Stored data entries
○ ○ ○
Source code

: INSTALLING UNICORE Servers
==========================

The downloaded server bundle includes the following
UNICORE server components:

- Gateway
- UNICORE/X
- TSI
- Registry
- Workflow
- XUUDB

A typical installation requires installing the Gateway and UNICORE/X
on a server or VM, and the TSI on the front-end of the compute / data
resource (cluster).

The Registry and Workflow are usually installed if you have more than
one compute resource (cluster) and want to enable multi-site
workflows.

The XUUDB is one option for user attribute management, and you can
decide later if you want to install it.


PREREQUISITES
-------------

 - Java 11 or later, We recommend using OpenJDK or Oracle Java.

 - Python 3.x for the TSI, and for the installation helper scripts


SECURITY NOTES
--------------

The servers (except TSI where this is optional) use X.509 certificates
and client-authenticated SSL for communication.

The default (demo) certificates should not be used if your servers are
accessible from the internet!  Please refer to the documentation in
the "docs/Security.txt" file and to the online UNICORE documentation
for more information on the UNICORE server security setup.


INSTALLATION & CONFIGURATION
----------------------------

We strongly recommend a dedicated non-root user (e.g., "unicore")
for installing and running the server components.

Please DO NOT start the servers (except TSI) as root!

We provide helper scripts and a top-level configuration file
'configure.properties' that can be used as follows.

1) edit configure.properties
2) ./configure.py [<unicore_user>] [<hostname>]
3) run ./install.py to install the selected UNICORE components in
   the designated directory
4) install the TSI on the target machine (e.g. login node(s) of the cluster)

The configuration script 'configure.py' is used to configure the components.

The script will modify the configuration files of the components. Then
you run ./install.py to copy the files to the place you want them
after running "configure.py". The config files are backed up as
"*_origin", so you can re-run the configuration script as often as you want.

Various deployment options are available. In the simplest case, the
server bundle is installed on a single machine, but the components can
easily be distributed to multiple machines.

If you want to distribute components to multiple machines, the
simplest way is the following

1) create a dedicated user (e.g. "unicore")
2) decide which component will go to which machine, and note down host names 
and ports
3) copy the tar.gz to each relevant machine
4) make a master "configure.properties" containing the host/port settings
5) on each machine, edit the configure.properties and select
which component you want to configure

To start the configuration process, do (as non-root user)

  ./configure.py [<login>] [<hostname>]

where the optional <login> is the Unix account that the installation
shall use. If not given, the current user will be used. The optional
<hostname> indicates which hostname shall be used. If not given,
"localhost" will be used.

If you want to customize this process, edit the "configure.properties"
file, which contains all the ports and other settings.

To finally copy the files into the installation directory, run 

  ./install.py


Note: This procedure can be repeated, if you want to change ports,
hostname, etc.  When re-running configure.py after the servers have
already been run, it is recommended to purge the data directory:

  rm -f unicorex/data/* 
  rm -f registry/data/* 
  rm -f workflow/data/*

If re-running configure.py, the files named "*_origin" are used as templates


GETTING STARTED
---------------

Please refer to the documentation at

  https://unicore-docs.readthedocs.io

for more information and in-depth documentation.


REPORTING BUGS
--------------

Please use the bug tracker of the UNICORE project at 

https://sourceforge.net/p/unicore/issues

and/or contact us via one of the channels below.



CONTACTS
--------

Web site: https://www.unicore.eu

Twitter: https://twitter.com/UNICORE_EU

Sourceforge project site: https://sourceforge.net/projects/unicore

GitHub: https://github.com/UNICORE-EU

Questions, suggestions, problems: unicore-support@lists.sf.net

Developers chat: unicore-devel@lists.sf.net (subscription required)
○ ○ ○
Action item
Both the first line of the data above and the line with "The default (demo)" must be included; please return exactly those lines and the ones between them.

Result of the task
Source code

: INSTALLING UNICORE Servers
==========================

The downloaded server bundle includes the following
UNICORE server components:

- Gateway
- UNICORE/X
- TSI
- Registry
- Workflow
- XUUDB

A typical installation requires installing the Gateway and UNICORE/X
on a server or VM, and the TSI on the front-end of the compute / data
resource (cluster).

The Registry and Workflow are usually installed if you have more than
one compute resource (cluster) and want to enable multi-site
workflows.

The XUUDB is one option for user attribute management, and you can
decide later if you want to install it.


PREREQUISITES
-------------

 - Java 11 or later, We recommend using OpenJDK or Oracle Java.

 - Python 3.x for the TSI, and for the installation helper scripts


SECURITY NOTES
--------------

The servers (except TSI where this is optional) use X.509 certificates
and client-authenticated SSL for communication.

The default (demo) certificates should not be used if your servers are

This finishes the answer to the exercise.